## Task item
In the data that follows, find the line with "# Screanshots"; transcribe it, every later line up to the one with "[*] Choose Style", and that line as well, exactly and with no others.

## Data listing
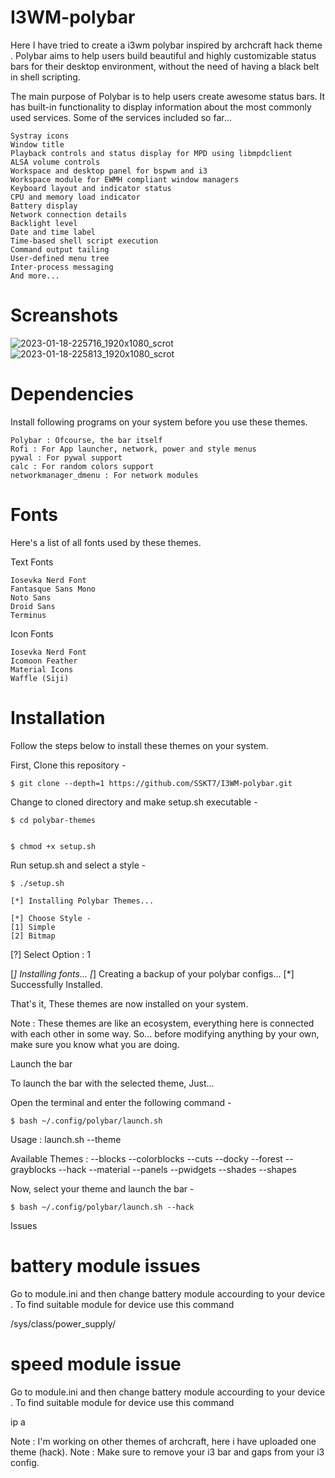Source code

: # I3WM-polybar
Here I have tried to create a i3wm polybar inspired by archcraft hack theme .
Polybar aims to help users build beautiful and highly customizable status bars for their desktop environment, without the need of having a black belt in shell scripting.

The main purpose of Polybar is to help users create awesome status bars. It has built-in functionality to display information about the most commonly used services. Some of the services included so far...

    Systray icons
    Window title
    Playback controls and status display for MPD using libmpdclient
    ALSA volume controls
    Workspace and desktop panel for bspwm and i3
    Workspace module for EWMH compliant window managers
    Keyboard layout and indicator status
    CPU and memory load indicator
    Battery display
    Network connection details
    Backlight level
    Date and time label
    Time-based shell script execution
    Command output tailing
    User-defined menu tree
    Inter-process messaging
    And more...
    
# Screanshots

![2023-01-18-225716_1920x1080_scrot](https://user-images.githubusercontent.com/82232181/213264586-7968c912-7f50-4afb-850e-05ca81968d75.png)
![2023-01-18-225813_1920x1080_scrot](https://user-images.githubusercontent.com/82232181/213264716-eae52667-5b69-4f47-a7c2-fb706fe6799f.png)




# Dependencies

Install following programs on your system before you use these themes.

    Polybar : Ofcourse, the bar itself
    Rofi : For App launcher, network, power and style menus
    pywal : For pywal support
    calc : For random colors support
    networkmanager_dmenu : For network modules

# Fonts

Here's a list of all fonts used by these themes.

Text Fonts

    Iosevka Nerd Font
    Fantasque Sans Mono
    Noto Sans
    Droid Sans
    Terminus

Icon Fonts

    Iosevka Nerd Font
    Icomoon Feather
    Material Icons
    Waffle (Siji)

# Installation

Follow the steps below to install these themes on your system.

First, Clone this repository -

    $ git clone --depth=1 https://github.com/SSKT7/I3WM-polybar.git

Change to cloned directory and make setup.sh executable -

    $ cd polybar-themes


    $ chmod +x setup.sh

Run setup.sh and select a style -

    $ ./setup.sh

    [*] Installing Polybar Themes...

    [*] Choose Style -
    [1] Simple
    [2] Bitmap

  [?] Select Option : 1

  [*] Installing fonts...
  [*] Creating a backup of your polybar configs...
  [*] Successfully Installed.

That's it, These themes are now installed on your system.

Note : These themes are like an ecosystem, everything here is connected with each other in some way. So... before modifying anything by your own, make sure you know what you are doing.

Launch the bar

To launch the bar with the selected theme, Just...

Open the terminal and enter the following command -

    $ bash ~/.config/polybar/launch.sh

Usage : launch.sh --theme

Available Themes :
--blocks    --colorblocks    --cuts      --docky
--forest    --grayblocks     --hack      --material
--panels    --pwidgets       --shades    --shapes

Now, select your theme and launch the bar -

    $ bash ~/.config/polybar/launch.sh --hack



Issues

# battery module issues

Go to module.ini and then change battery module accourding to your device .
To find suitable module for device use this command 

   /sys/class/power_supply/

# speed module issue
Go to module.ini and then change battery module accourding to your device .
To find suitable module for device use this command 

   ip a


Note : I'm working on other themes of archcraft, here i have uploaded one theme (hack).
Note : Make sure to remove your i3 bar and gaps from your i3 config.
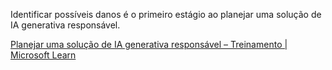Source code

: Identificar possíveis danos é o primeiro estágio ao planejar uma solução de IA generativa responsável.

[Planejar uma solução de IA generativa responsável – Treinamento | Microsoft Learn](https://learn.microsoft.com/training/modules/responsible-generative-ai/2-plan-responsible-ai)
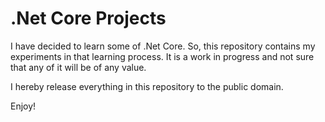 
.Net Core Projects
===============

I have decided to learn some of .Net Core.  So, this repository
contains my experiments in that learning process.  It is a work
in progress and not sure that any of it will be of any value.

I hereby release everything in this repository to the public domain.

Enjoy!

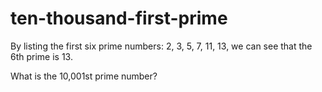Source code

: # ten-thousand-first-prime

By listing the first six prime numbers: 2, 3, 5, 7, 11, 13, we can see that the 6th prime is 13.

What is the 10,001st prime number?
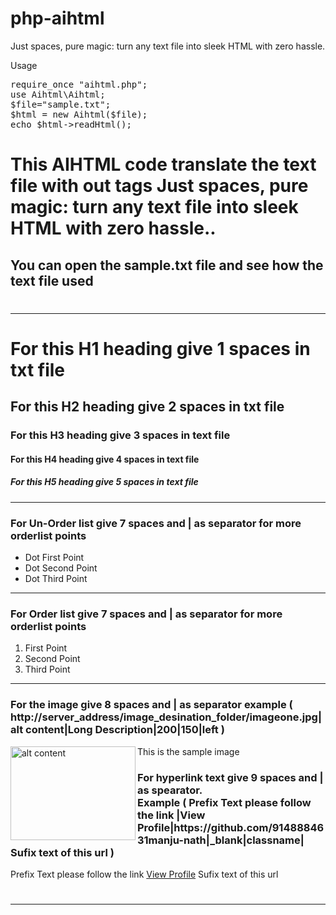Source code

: # php-aihtml
Just spaces, pure magic: turn any text file into sleek HTML with zero hassle.

Usage 
<pre>
require_once "aihtml.php";
use Aihtml\Aihtml;
$file="sample.txt";
$html = new Aihtml($file);
echo $html->readHtml();
</pre>


<h1> This AIHTML code translate the text file with out tags Just spaces, pure magic: turn any text file into sleek HTML with zero hassle..</h1><h2>  You can open the sample.txt file and see how the text file used</h2><h1> <hr/></h1><h1> For this H1 heading give 1 spaces in txt file</h1><h2>  For this H2 heading give 2 spaces in txt file</h2><h3>   For this H3 heading give 3 spaces in text file</h3><h4>    For this H4 heading give 4 spaces in text file</h4><h5>     For this H5 heading give 5 spaces in text file</h5><p><hr/></p><h3>   For Un-Order list give 7 spaces and | as separator for more orderlist points</h3><ul><li>Dot First Point</li><li>Dot Second Point</li><li>Dot Third Point</li></ul><p><hr/></p><h3>   For Order list give 7 spaces and | as separator for more orderlist points</h3><ol><li>First Point</li><li>Second Point</li><li>Third Point</li></ol><p><hr/></p><h3>   For the image give 8 spaces and | as separator example ( http://server_address/image_desination_folder/imageone.jpg|alt content|Long Description|200|150|left )</h3><img class='pimg' src='https://media.istockphoto.com/id/1550071750/photo/green-tea-tree-leaves-camellia-sinensis-in-organic-farm-sunlight-fresh-young-tender-bud.jpg?s=612x612&w=0&k=20&c=RC_xD5DY5qPH_hpqeOY1g1pM6bJgGJSssWYjVIvvoLw=' alt='alt content' longdesc='Long Description' width='200' height='150' align='left' /><p>This is the sample image</p><p></p><h3>   For hyperlink text give 9 spaces and | as spearator. <br/>Example ( Prefix Text please follow the link |View Profile|https://github.com/9148884631manju-nath|_blank|classname| Sufix text of this url )</h3>         Prefix Text please follow the link <a class='classname' href='https://github.com/9148884631manju-nath' target='_blank'>View Profile</a> Sufix text of this url<h1> <hr/></h1>
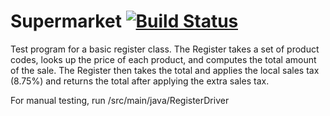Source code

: # Supermarket [![Build Status](https://travis-ci.org/timrxd/Supermarket.svg?branch=master)](https://travis-ci.org/timrxd/Supermarket)

Test program for a basic register class. The Register takes a set of product codes, looks up the price of each product, and computes the total amount of the sale. The Register then takes the total and applies the local sales tax (8.75%) and returns the total after applying the extra sales tax.

For manual testing, run /src/main/java/RegisterDriver

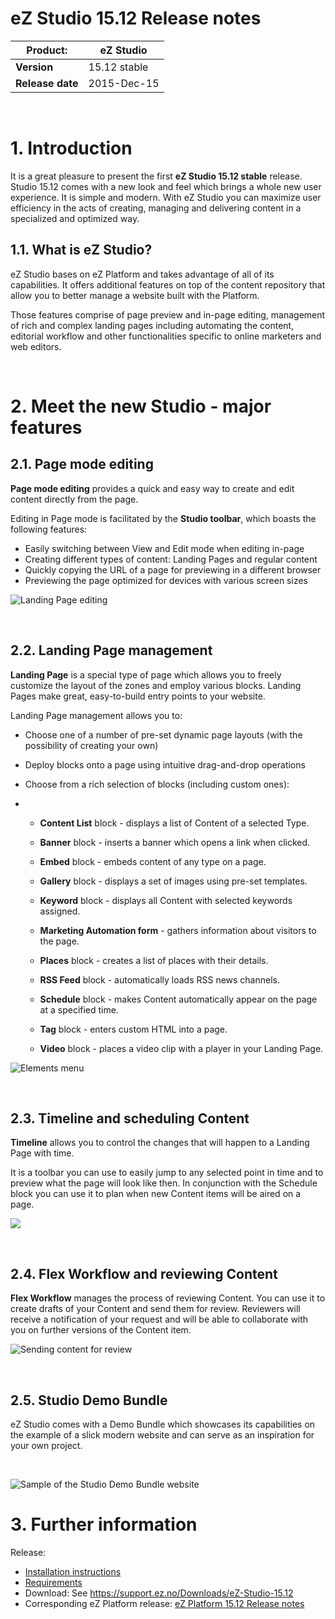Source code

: 
# eZ Studio 15.12 Release notes


| **Product:**     | eZ Studio    |
|------------------|--------------|
| **Version**      | 15.12 stable |
| **Release date** | 2015-Dec-15  |

 

# 1. Introduction

It is a great pleasure to present the first **eZ Studio 15.12 stable** release. Studio 15.12 comes with a new look and feel which brings a whole new user experience. It is simple and modern. With eZ Studio you can maximize user efficiency in the acts of creating, managing and delivering content in a specialized and optimized way.

## 1.1. What is eZ Studio?

eZ Studio bases on eZ Platform and takes advantage of all of its capabilities. It offers additional features on top of the content repository that allow you to better manage a website built with the Platform.

Those features comprise of page preview and in-page editing, management of rich and complex landing pages including automating the content, editorial workflow and other functionalities specific to online marketers and web editors.

 

# 2. Meet the new Studio - major features

## 2.1. Page mode editing

**Page mode editing** provides a quick and easy way to create and edit content directly from the page.

Editing in Page mode is facilitated by the **Studio toolbar**, which boasts the following features:

-   Easily switching between View and Edit mode when editing in-page
-   Creating different types of content: Landing Pages and regular content
-   Quickly copying the URL of a page for previewing in a different browser
-   Previewing the page optimized for devices with various screen sizes

![Landing Page editing](img/landing_page_general_screen.png)

 

## 2.2. Landing Page management

**Landing Page** is a special type of page which allows you to freely customize the layout of the zones and employ various blocks. Landing Pages make great, easy-to-build entry points to your website.

Landing Page management allows you to:

-   Choose one of a number of pre-set dynamic page layouts (with the possibility of creating your own)
-   Deploy blocks onto a page using intuitive drag-and-drop operations
-   Choose from a rich selection of blocks (including custom ones):

-   -   **Content List** block - displays a list of Content of a selected Type.
    -   **Banner** block - inserts a banner which opens a link when clicked.
    -   **Embed** block - embeds content of any type on a page.
    -   **Gallery** block - displays a set of images using pre-set templates.
    -   **Keyword** block - displays all Content with selected keywords assigned.
    -   **Marketing Automation form** - gathers information about visitors to the page.
    -   **Places** block - creates a list of places with their details.
    -   **RSS Feed** block - automatically loads RSS news channels.

    -   **Schedule** block - makes Content automatically appear on the page at a specified time.
    -   **Tag** block - enters custom HTML into a page.
    -   **Video** block - places a video clip with a player in your Landing Page.

![Elements menu](img/landing_page_elements_menu.png)

 

## 2.3. Timeline and scheduling Content

**Timeline** allows you to control the changes that will happen to a Landing Page with time.

It is a toolbar you can use to easily jump to any selected point in time and to preview what the page will look like then. In conjunction with the Schedule block you can use it to plan when new Content items will be aired on a page.

![](img/timeline_releasenotes.png)

 

## 2.4. Flex Workflow and reviewing Content

**Flex Workflow** manages the process of reviewing Content. You can use it to create drafts of your Content and send them for review. Reviewers will receive a notification of your request and will be able to collaborate with you on further versions of the Content item.

![Sending content for review](img/flex_sending_for_review.png)

 

## 2.5. Studio Demo Bundle

eZ Studio comes with a Demo Bundle which showcases its capabilities on the example of a slick modern website and can serve as an inspiration for your own project.

 

![Sample of the Studio Demo Bundle website](img/studio_demo_bundle_demo.png)

# 3. Further information

Release:

-   [Installation instructions](../getting_started/install_ez_platform.md)
-   [Requirements](../getting_started/requirements_and_system_configuration.md)
-   Download: See <https://support.ez.no/Downloads/eZ-Studio-15.12>
-   Corresponding eZ Platform release: [eZ Platform 15.12 Release notes](../releases/ez_platform_15.12_release_notes.md)

 



 

 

## Written answer
# Screanshots

![2023-01-18-225716_1920x1080_scrot](https://user-images.githubusercontent.com/82232181/213264586-7968c912-7f50-4afb-850e-05ca81968d75.png)
![2023-01-18-225813_1920x1080_scrot](https://user-images.githubusercontent.com/82232181/213264716-eae52667-5b69-4f47-a7c2-fb706fe6799f.png)




# Dependencies

Install following programs on your system before you use these themes.

    Polybar : Ofcourse, the bar itself
    Rofi : For App launcher, network, power and style menus
    pywal : For pywal support
    calc : For random colors support
    networkmanager_dmenu : For network modules

# Fonts

Here's a list of all fonts used by these themes.

Text Fonts

    Iosevka Nerd Font
    Fantasque Sans Mono
    Noto Sans
    Droid Sans
    Terminus

Icon Fonts

    Iosevka Nerd Font
    Icomoon Feather
    Material Icons
    Waffle (Siji)

# Installation

Follow the steps below to install these themes on your system.

First, Clone this repository -

    $ git clone --depth=1 https://github.com/SSKT7/I3WM-polybar.git

Change to cloned directory and make setup.sh executable -

    $ cd polybar-themes


    $ chmod +x setup.sh

Run setup.sh and select a style -

    $ ./setup.sh

    [*] Installing Polybar Themes...

    [*] Choose Style -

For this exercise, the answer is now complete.